Han pasado ya tres horas desde el inicio de una de tantas frenéticas jornadas con ambulancias, pacientes, más ambulancias, más pacientes… Cuando cruzo la puerta del box me encuentro con Esther sentada en la silla al lado de la camilla. Es una mujer de 88 años, parece más joven y su cabeza funciona perfectamente. Entra en la consulta y le pido que se siente.

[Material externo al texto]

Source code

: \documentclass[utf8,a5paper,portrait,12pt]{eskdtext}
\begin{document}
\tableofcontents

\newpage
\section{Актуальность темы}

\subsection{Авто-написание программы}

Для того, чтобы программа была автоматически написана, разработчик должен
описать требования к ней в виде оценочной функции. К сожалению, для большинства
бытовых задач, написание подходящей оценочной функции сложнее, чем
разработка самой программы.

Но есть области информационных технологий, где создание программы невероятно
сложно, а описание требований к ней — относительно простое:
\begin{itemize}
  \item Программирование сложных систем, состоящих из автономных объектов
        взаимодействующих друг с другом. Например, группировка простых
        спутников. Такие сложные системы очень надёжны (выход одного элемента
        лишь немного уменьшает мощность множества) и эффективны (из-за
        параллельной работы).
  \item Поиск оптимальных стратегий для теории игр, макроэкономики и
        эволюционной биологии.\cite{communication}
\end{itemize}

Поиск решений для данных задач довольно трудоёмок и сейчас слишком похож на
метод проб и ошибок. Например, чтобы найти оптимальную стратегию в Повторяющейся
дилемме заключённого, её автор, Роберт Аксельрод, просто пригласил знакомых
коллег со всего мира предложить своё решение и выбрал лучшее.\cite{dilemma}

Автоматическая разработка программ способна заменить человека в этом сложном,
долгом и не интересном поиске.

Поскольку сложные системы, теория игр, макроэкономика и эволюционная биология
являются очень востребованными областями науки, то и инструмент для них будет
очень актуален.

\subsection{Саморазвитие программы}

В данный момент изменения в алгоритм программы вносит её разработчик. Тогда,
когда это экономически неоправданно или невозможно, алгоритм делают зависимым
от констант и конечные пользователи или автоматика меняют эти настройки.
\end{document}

Lo hace con cierta elegancia. Me cuenta que nunca ha estado en el hospital, y que prácticamente no ha visitado nunca a ningún médico, que no le ha hecho falta porque su salud siempre ha sido como su carácter, fuerte, robusto, seguro. Resulta que desde hace un tiempo siente un dolor en la tripa, más acentuado en estos días. Ya he visto en sus antecedentes que tiene un cáncer de colon avanzado diagnosticado hace pocos meses, que su familia han optado por un tratamiento conservador. Nada de intervenciones ni quimio ni gaitas. Ella no sabe muy bien lo que tiene, “algo inflamado” le dijeron. Nada de mencionar el nombre de la enfermedad. Esther me mira con una incierta sonrisa. ¿Qué habrá detrás de su sonrisa? Puedo percibir todo un mundo detrás de su rostro, el libro de su vida, con sus victorias y sus derrotas, sus recuerdos y su amor. Me doy cuenta de que ella ya lo sabe, que de algún modo su mirada habla y me dice que es consciente de todo lo que le pasa. Pero, una vez más, es como si en nuestras conversaciones ambas nos dedicáramos a esquivar la gran sombra. Veo el miedo en los ojos de Esther aunque ella no verbaliza que tiene miedo, me da la sensación que no entiende el mecanismo de cómo hacerlo. Cambia de tema, no quiere preguntarme. Tal vez no le haga falta. Sabe que está perdiendo peso, que cada día se va encontrando un poquito más débil. Imagino que intenta no pensar en ello, que se refugia en las memorias acumuladas, como tesoros, durante sus 88 años. La familia ha puesto a su alrededor una red de silencios para protegerla del sufrimiento que se ha convertido finalmente en una prisión para ambos.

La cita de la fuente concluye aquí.